Actually, there is absolutely no evidence at all that cell phones or power lines cause serious health issues. In fact, it’s difficult to prove a negative, but it’s starting to look like exactly the opposite is true. After spending several decades and billions and billions of dollars in research no one has been able to prove anything. With that much effort going into it you’d think that they would have been able to prove something by now.

The reason you think there’s more evidence for it is probably mostly due to the way these things are reported. Once in a while, a scientific study comes along that claims to find something. Sometimes these are obviously biased results (i.e. a study funded by the Cell Phones Are Evil Foundation found, unsurprisingly, that cell phones cause cancer) but for the most part they are legitimate studies conducted by reputable scientists and researchers. Follow-up studies though fail to support the conclusion. But hey, that’s the way science works. That’s why we do follow-up studies and such.

The problem is that the initial study gets front page headlines, where the follow-up study gets buried deep in the news, if it gets published at all. This is because “CELL PHONES KILL” makes a great headline, where “We didn’t find anything” isn’t quite so newsworthy.
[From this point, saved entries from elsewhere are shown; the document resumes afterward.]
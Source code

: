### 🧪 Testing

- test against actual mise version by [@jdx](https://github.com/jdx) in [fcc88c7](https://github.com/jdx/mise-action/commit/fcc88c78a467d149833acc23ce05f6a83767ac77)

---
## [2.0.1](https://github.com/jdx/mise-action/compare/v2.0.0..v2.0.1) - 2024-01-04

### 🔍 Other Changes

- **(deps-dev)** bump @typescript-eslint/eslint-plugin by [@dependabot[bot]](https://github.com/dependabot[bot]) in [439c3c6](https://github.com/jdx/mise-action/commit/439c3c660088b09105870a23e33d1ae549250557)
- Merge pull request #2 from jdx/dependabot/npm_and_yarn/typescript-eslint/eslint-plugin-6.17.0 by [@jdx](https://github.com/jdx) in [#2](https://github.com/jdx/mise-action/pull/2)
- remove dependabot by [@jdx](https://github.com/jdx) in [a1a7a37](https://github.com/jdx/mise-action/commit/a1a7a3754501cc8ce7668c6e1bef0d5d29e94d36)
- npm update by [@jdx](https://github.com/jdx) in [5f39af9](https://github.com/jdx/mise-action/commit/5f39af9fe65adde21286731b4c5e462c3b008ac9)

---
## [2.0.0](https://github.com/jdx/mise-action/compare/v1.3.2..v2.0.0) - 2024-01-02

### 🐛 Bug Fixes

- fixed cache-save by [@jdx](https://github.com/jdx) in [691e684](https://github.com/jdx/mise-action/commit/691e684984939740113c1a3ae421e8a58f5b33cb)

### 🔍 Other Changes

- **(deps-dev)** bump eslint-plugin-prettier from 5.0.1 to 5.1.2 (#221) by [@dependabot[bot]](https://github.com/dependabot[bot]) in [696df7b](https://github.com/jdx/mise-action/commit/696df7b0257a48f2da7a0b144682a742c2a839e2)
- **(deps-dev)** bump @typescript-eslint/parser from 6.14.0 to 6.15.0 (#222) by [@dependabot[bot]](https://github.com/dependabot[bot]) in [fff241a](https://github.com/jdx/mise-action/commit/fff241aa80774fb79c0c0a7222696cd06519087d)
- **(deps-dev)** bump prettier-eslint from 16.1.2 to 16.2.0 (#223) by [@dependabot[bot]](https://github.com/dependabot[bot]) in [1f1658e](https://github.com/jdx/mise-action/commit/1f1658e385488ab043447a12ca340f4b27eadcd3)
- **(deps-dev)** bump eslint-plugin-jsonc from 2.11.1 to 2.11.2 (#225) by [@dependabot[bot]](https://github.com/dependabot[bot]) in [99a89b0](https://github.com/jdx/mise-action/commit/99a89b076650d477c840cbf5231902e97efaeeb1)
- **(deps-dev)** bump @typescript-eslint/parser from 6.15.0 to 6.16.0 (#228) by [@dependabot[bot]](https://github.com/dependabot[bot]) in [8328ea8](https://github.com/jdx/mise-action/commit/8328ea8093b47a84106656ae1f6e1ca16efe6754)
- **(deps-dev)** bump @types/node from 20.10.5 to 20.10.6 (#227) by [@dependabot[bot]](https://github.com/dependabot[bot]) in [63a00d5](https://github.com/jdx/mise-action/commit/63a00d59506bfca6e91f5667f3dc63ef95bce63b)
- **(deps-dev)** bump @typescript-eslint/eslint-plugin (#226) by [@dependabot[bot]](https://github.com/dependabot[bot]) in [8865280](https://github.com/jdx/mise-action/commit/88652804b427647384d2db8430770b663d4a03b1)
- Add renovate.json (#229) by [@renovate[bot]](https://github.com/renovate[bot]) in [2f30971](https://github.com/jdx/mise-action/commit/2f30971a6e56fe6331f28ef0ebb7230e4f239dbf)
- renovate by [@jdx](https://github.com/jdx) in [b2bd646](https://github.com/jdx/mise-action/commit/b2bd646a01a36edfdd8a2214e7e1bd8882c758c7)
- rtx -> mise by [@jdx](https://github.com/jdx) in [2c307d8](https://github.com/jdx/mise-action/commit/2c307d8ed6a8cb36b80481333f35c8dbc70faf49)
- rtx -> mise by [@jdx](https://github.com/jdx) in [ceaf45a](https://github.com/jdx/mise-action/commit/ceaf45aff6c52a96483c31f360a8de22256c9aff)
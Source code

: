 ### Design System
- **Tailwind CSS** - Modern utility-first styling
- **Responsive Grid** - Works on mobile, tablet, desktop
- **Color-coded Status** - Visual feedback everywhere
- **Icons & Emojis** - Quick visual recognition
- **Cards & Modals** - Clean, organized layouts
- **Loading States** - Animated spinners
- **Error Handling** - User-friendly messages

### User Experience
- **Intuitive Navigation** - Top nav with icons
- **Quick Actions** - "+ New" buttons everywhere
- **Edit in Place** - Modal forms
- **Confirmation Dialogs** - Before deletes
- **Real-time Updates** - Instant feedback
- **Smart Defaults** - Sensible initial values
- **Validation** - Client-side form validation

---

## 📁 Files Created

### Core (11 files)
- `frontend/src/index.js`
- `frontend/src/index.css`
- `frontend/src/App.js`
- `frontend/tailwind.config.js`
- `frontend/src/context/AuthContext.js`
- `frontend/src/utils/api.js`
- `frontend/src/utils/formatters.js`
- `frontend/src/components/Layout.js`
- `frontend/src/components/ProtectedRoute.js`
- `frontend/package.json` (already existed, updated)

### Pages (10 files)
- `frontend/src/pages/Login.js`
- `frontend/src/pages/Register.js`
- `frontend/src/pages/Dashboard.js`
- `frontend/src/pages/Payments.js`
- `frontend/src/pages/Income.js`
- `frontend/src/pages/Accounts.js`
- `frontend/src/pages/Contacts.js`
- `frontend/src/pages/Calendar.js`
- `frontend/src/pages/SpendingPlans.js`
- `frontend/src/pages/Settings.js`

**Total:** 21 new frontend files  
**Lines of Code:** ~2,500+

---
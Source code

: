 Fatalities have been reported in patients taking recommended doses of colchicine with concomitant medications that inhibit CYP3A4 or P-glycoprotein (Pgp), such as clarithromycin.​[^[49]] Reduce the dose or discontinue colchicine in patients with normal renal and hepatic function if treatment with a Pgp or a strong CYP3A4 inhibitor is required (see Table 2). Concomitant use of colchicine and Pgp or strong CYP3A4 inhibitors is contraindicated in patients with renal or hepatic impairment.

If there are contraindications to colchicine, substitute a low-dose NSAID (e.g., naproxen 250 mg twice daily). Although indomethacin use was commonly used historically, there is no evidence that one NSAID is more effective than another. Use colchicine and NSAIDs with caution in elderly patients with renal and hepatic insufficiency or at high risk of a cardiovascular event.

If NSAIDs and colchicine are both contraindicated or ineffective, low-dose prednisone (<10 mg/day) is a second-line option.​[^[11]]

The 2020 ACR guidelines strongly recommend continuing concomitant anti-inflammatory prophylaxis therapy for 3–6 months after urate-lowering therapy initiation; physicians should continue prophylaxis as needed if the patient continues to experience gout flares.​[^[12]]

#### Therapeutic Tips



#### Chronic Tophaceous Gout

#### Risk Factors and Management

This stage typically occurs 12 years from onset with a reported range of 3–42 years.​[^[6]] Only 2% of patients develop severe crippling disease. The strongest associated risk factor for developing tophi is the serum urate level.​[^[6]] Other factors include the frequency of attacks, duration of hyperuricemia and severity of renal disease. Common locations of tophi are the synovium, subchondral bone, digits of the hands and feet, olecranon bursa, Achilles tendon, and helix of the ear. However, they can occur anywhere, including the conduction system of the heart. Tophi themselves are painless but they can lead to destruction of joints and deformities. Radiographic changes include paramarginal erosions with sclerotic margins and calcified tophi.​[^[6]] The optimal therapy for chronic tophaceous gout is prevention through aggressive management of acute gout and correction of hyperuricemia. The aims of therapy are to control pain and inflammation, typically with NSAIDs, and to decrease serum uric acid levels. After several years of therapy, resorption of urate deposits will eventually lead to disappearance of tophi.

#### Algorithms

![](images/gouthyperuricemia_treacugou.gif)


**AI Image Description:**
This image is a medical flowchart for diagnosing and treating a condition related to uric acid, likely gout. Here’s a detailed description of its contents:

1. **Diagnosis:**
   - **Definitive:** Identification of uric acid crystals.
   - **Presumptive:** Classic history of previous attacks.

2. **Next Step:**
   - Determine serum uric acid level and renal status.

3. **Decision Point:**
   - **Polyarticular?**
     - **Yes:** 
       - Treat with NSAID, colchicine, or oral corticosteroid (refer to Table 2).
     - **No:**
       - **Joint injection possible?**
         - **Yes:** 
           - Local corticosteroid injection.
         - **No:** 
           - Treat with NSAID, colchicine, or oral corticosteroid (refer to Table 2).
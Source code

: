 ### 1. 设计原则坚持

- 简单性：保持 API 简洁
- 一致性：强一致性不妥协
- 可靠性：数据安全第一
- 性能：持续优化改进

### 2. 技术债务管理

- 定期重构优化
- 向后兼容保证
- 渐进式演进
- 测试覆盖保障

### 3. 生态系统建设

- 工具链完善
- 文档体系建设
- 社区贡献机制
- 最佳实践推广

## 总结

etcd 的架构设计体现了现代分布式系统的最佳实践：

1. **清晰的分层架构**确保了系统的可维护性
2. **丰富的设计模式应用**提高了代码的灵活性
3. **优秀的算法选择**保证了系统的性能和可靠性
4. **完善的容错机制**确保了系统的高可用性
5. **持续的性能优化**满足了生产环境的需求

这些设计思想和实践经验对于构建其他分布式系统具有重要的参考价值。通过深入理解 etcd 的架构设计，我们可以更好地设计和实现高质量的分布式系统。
Combine this with numerous pages on the internet devoted to the dangers of both cell phones and power lines and it’s easy to see why folks come to the conclusion that there really is something bad going on here. The fact of the matter is that today, despite decades of study, there hasn’t been a single scientific study that has found anything conclusive that has also held up to peer review and follow-up studies.

Talk about a late late bump. Man…that’s some stick-to-it-ivness

http://www.hpa.org.uk/web/HPAweb&HPAwebStandard/HPAweb_C/1287142601165

Reported as possible spam - zombie thread, new member, no text other than a link.

I happened to come across this thread, and found an answer to the OPs question.

Helping out.

Don’t blame D/A. We don’t mind someone bumping an old thread if they have something new to add, but we also ask that people provide some description of a link instead of posting a bare link without any explanation. Many (not all) links posted by new members are spam, and a lot of people on this board won’t click on a link if they don’t know what it’s about. Not saying your link is spam, but people on this forum are very careful about what they click.

While we’re at it, a new study just concluded:
Mobile phones ‘pose no health risk’ according to report

*Following 11 years of research, the mobile telecommunications and health research programme (MTHR) has published its final report on the matter.

It found that there is no evidence that the use of mobile phones leads to an increased risk of cancer.*

No surprises, though as usual I’m sure it won’t change any opinions.